JR奈良駅


JR奈良駅が好きだった。

唐突な出だしだが、高校に通っている間、休む日以外は毎日のように通る訳だが、飽きることもなければ、なんなら誇らしささえあった。

今は観光案内所とスターバックスが入り、位置も随分ずらされているが、昔は現在のJR奈良駅の駅舎のあたり(エスカレーターがある辺りだろうか)に駅舎への出入口があった。

少しヨーロピアンな建物、中央にサモトラケのニケがそびえ立つ。それを囲うように、六角形の3~4人ほど座れるベンチがいくつか並んでいた。
僕はそのベンチも好きで、よく学校(登校)まで時間を持て余した時は図書館の本をそこで読んだりもしていた。

駅構内は、狭いものの色々あった気がする。当然だが改札と切符券売機があり、改札の天井あたりを見上げると、小さいものではあったが奈良の風景などを描いたステンドグラスがあった。
これは朧気な記憶なのだが、改札の出口側に非常に小さなカウンター数席のカレー屋さんがあった気がする。もしかしたら、高1くらいの頃まであったのが店を畳んだのかもしれない。
もう1つは、駅舎内ではないが、改札からホームに入ってすぐ、左手にうどん屋があった。いわゆる"駅そば"なのだが、駅そばと言うにはゆったりとした時間の流れる店だった。

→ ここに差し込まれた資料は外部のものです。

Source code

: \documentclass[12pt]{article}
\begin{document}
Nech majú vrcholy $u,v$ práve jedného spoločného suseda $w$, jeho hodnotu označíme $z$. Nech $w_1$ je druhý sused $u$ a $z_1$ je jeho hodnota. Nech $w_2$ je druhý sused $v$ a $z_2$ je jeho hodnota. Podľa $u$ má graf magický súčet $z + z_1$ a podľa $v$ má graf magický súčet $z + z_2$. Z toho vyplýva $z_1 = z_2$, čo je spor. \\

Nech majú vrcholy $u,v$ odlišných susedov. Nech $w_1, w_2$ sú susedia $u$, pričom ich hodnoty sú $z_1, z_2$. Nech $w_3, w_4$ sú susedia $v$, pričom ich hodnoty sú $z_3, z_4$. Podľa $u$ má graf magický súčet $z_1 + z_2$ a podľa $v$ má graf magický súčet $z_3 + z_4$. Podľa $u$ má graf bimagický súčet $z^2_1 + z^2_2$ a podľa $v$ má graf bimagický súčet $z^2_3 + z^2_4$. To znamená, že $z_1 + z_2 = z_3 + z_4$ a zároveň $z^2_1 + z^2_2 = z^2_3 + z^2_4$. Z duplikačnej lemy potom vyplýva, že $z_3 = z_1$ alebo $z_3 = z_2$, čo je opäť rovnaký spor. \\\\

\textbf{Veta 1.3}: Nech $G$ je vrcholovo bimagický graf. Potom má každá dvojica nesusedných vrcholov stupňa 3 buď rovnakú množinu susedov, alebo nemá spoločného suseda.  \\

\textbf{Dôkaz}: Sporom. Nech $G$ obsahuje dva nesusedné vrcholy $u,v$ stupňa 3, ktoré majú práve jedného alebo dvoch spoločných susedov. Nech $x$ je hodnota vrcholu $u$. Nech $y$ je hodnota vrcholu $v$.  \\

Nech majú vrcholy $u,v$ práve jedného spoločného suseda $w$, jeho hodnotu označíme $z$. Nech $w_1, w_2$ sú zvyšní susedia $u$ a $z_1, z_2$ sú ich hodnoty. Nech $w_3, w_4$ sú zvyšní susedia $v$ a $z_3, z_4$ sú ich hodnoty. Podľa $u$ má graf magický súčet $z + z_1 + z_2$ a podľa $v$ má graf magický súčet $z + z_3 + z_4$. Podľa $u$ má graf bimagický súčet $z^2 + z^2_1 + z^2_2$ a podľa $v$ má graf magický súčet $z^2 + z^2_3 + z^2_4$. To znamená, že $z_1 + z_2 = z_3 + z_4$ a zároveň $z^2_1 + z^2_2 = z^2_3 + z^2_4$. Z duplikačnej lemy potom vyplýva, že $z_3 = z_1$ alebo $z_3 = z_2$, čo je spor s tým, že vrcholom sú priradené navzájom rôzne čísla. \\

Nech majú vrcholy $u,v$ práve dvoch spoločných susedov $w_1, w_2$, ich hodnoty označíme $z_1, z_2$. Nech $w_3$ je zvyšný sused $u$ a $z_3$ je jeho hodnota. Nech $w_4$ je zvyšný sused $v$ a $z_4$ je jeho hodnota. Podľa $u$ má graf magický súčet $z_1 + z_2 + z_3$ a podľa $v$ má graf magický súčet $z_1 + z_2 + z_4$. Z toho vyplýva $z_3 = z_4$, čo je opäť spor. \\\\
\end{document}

思うに、僕はきっとあのやや薄暗い場所に"非日常感"を抱いていたのだろう。
ほぼ毎日通るのに非日常というのも不思議なものだが。
年季の入った素敵な建物の中にいて、美術品の前に座って、きっと今から旅を始めるトランクを持った国内外から来た人たちを見送る気持ちで眺める。
僕も、遅めの1日が始まる。
駅の出入口は特別だった。

なんだろう、ここまで書いて『結局駅じゃなくて駅にいる自分が好きだったんじゃないのか?』と思えてきたが、そこは『駅にいる自分が好きだった駅』ということで。
まあとにかく、昔の方が味があって良かったなぁ。
今も今で、あの外観にスタバがあるのはとても面白いけれど。